No hay impedimento legal ni conflicto de intereses para desempeñar su labor de penalista, puesto que en esa época no ejercía la política todavía. Él mismo ha defendido que actúa en base a su vocación profesional y no por orden del partido, aunque a partir de ahora será complicado distinguir ambas realidades. El levantamiento parcial del secreto de sumario ha revelado que las conexiones de Azud con la formación van más allá de las mordidas que supuestamente cobraron cargos socialistas.

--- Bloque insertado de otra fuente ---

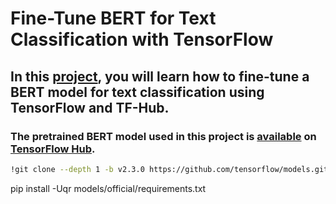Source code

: # Fine-Tune BERT for Text Classification with TensorFlow

## In this [project](https://www.coursera.org/projects/fine-tune-bert-tensorflow/), you will learn how to fine-tune a BERT model for text classification using TensorFlow and TF-Hub.

### The pretrained BERT model used in this project is [available](https://tfhub.dev/tensorflow/bert_en_uncased_L-12_H-768_A-12/2) on [TensorFlow Hub](https://tfhub.dev/).

```bash 
!git clone --depth 1 -b v2.3.0 https://github.com/tensorflow/models.git
```
pip install -Uqr models/official/requirements.txt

Imagen de archivo de la campaña del PSPV-PSOE durante las elecciones autonómicas de 2007

JUAN CARLOS SOLER
El PSPV quiso desgastar al PP con fondos de la trama
Según la declaración de uno de los testigos de la causa, el PSPV-PSOE ordenó a una de las empresas de la trama -Gigante Edificaciones y Obras- que pagara el buzoneo del partido regionalista de derechas Unión Valenciana en la campaña para las elecciones de 2007. En esos comicios Joan Ignasi Pla fue cabeza de cartel de los socialistas a la Generalitat.

Los 102.080 euros que costaron esos trabajos -se enviaron más de un millón de papeletas- los abonó esta constructora a petición del entonces gerente del PSPV, Paco Martínez. El intento de desgastar al PP no salió bien, pues los populares consiguieron su mejor resultado histórico en las autonómicas, mientras Unión Valenciana no obtuvo representación.

A ello se suma que Rafael Rubio, exedil en el Ayuntamiento de Valencia y subdelegado del Gobierno de Pedro Sánchez hasta su detención en mayo de 2021, cobró 300.000 euros, supuestamente, para no entorpecer una operación inmobiliaria. Fue una de las jugadas en las que intervino uno de los conseguidores de la trama, el abogado José Luis Vera, vinculado al mismo partido, que se embolsó según los investigadores, 1,3 millones de euros. Otro de los imputados en esta causa es Pepe Cataluña, histórico responsable de finanzas del socialismo valenciano.

Vera, actual jefe de los Servicios Jurídicos de Divalterra -empresa pública de la Diputación de Valencia, que gobiernan los socialistas con Compromís-, se encargaba de «posibilitar y materializar» negocios «en aquellas administraciones públicas al frente de las cuales se encontraban cargos vinculados al Partido Socialista Obrero Español (PSOE) utilizando para ello sus importantes vínculos e influencias dentro de ese partido». Estaba casado con una diputada autonómica y fue director general de Consumo con el socialista Joan Lerma al frente de la Generalitat.

De hecho, del relato que hace la juez se extrae que llegó a cobrar 150.000 euros por organizar una comida entre Febrer, Cataluña y Rubio para que este último, en la oposición, no pusiera escollos a una ventajosa operación inmobiliaria que el promotor tenía en marcha con el consistorio.

Además, uno de los informes de la Fiscalía Anticorrupción incluidos en la causa constata que Jaime Febrer, pagó «gastos electorales» en Xixona, Burjassot y Benicàssim como parte de los sobornos para conseguir contratos públicos, tal y como le habrían solicitado Vera, Cataluña y Rubio. Los dos últimos fueron suspendidos de militancia y el PSOE les abrió expediente. El Ministerio Público pone el foco en la «evidente relación» y los «contactos mantenidos» entre Febrer y Cataluña «durante las fechas cercanas al periodo electoral».